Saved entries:
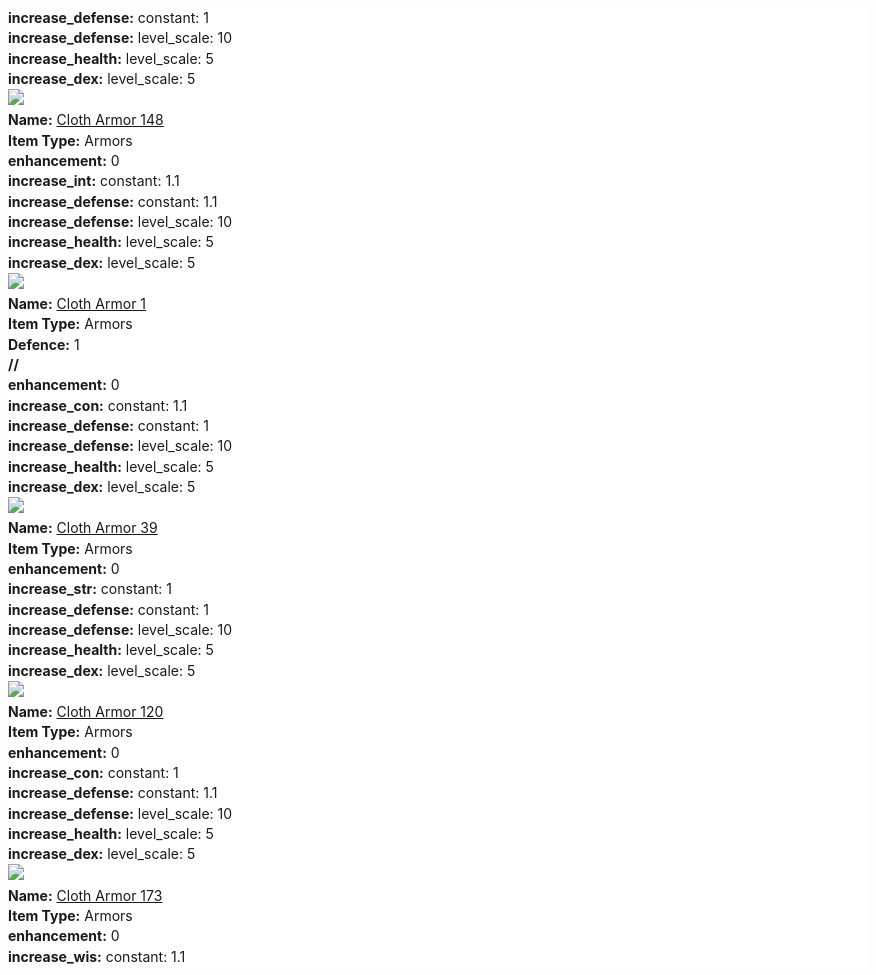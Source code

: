 <div><strong>increase_defense:</strong> constant: 1</div>
<div><strong>increase_defense:</strong> level_scale: 10</div>
<div><strong>increase_health:</strong> level_scale: 5</div>
<div><strong>increase_dex:</strong> level_scale: 5</div>
</div>
<div class="item_thumbnail">
<a href="https://mintgarden.io/nfts/nft1kppmzpa30qqhmcnfr40fm66xyqm8k5tx028vftc0cvgjvplkvfpqm68hxf"><img loading="lazy" src="https://assets.mainnet.mintgarden.io/thumbnails/864a1b11a49cfbca2e82ce48dd72f041a33b740d2fd7c3db87fb478c752289d9.webp"></a>
<div><strong>Name:</strong> <a href="https://mintgarden.io/nfts/nft1kppmzpa30qqhmcnfr40fm66xyqm8k5tx028vftc0cvgjvplkvfpqm68hxf">Cloth Armor 148</a></div>
<div><strong>Item Type:</strong> Armors</div>
<div><strong>enhancement:</strong> 0</div>
<div><strong>increase_int:</strong> constant: 1.1</div>
<div><strong>increase_defense:</strong> constant: 1.1</div>
<div><strong>increase_defense:</strong> level_scale: 10</div>
<div><strong>increase_health:</strong> level_scale: 5</div>
<div><strong>increase_dex:</strong> level_scale: 5</div>
</div>
<div class="item_thumbnail">
<a href="https://mintgarden.io/nfts/nft1kqhy2vzz45lqgpd8fr05qp5nunsm0u8wwzezdajf7swp3vrutvcqm955x8"><img loading="lazy" src="https://assets.mainnet.mintgarden.io/thumbnails/dd355c04ebf8c6eca565ced4becd135082d9737daca0f4ec4bf871d8978c3603.webp"></a>
<div><strong>Name:</strong> <a href="https://mintgarden.io/nfts/nft1kqhy2vzz45lqgpd8fr05qp5nunsm0u8wwzezdajf7swp3vrutvcqm955x8">Cloth Armor 1</a></div>
<div><strong>Item Type:</strong> Armors</div>
<div><strong>Defence:</strong> 1</div>
<div><strong>//</strong></div><div><strong>enhancement:</strong> 0</div>
<div><strong>increase_con:</strong> constant: 1.1</div>
<div><strong>increase_defense:</strong> constant: 1</div>
<div><strong>increase_defense:</strong> level_scale: 10</div>
<div><strong>increase_health:</strong> level_scale: 5</div>
<div><strong>increase_dex:</strong> level_scale: 5</div>
</div>
<div class="item_thumbnail">
<a href="https://mintgarden.io/nfts/nft1798pchledxw3t3cfs9f4kkvunn7hddes05w2w8tlrqwaad8qn2tqlxjm8c"><img loading="lazy" src="https://assets.mainnet.mintgarden.io/thumbnails/512f2597acd57f8b0c2463515f6dcde8e58a256dde2bffd1878a7ffaaf115000.webp"></a>
<div><strong>Name:</strong> <a href="https://mintgarden.io/nfts/nft1798pchledxw3t3cfs9f4kkvunn7hddes05w2w8tlrqwaad8qn2tqlxjm8c">Cloth Armor 39</a></div>
<div><strong>Item Type:</strong> Armors</div>
<div><strong>enhancement:</strong> 0</div>
<div><strong>increase_str:</strong> constant: 1</div>
<div><strong>increase_defense:</strong> constant: 1</div>
<div><strong>increase_defense:</strong> level_scale: 10</div>
<div><strong>increase_health:</strong> level_scale: 5</div>
<div><strong>increase_dex:</strong> level_scale: 5</div>
</div>
<div class="item_thumbnail">
<a href="https://mintgarden.io/nfts/nft1lgfrekag9pfj7s70vqcy67emgwllujqck3jq2txd2qq470rkxr4qq4ag9h"><img loading="lazy" src="https://assets.mainnet.mintgarden.io/thumbnails/ff3523c029d3b244be07c9f4ae8c1402d46581de4a6e6e38f8c93cf7fdbc2bf1.webp"></a>
<div><strong>Name:</strong> <a href="https://mintgarden.io/nfts/nft1lgfrekag9pfj7s70vqcy67emgwllujqck3jq2txd2qq470rkxr4qq4ag9h">Cloth Armor 120</a></div>
<div><strong>Item Type:</strong> Armors</div>
<div><strong>enhancement:</strong> 0</div>
<div><strong>increase_con:</strong> constant: 1</div>
<div><strong>increase_defense:</strong> constant: 1.1</div>
<div><strong>increase_defense:</strong> level_scale: 10</div>
<div><strong>increase_health:</strong> level_scale: 5</div>
<div><strong>increase_dex:</strong> level_scale: 5</div>
</div>
<div class="item_thumbnail">
<a href="https://mintgarden.io/nfts/nft1n63nx8hee5eft73julaau8cp05687fmwh89tqzys6yhssr66c8qs782e0c"><img loading="lazy" src="https://assets.mainnet.mintgarden.io/thumbnails/7856052c5b07a9558f006d6c5b84e0e0da3300d616f571d062723ceb3ca66853.webp"></a>
<div><strong>Name:</strong> <a href="https://mintgarden.io/nfts/nft1n63nx8hee5eft73julaau8cp05687fmwh89tqzys6yhssr66c8qs782e0c">Cloth Armor 173</a></div>
<div><strong>Item Type:</strong> Armors</div>
<div><strong>enhancement:</strong> 0</div>
<div><strong>increase_wis:</strong> constant: 1.1</div>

__Exercise aim__
Count every line above that holds the word "assets", and state the number and nothing more.

__Your response__
5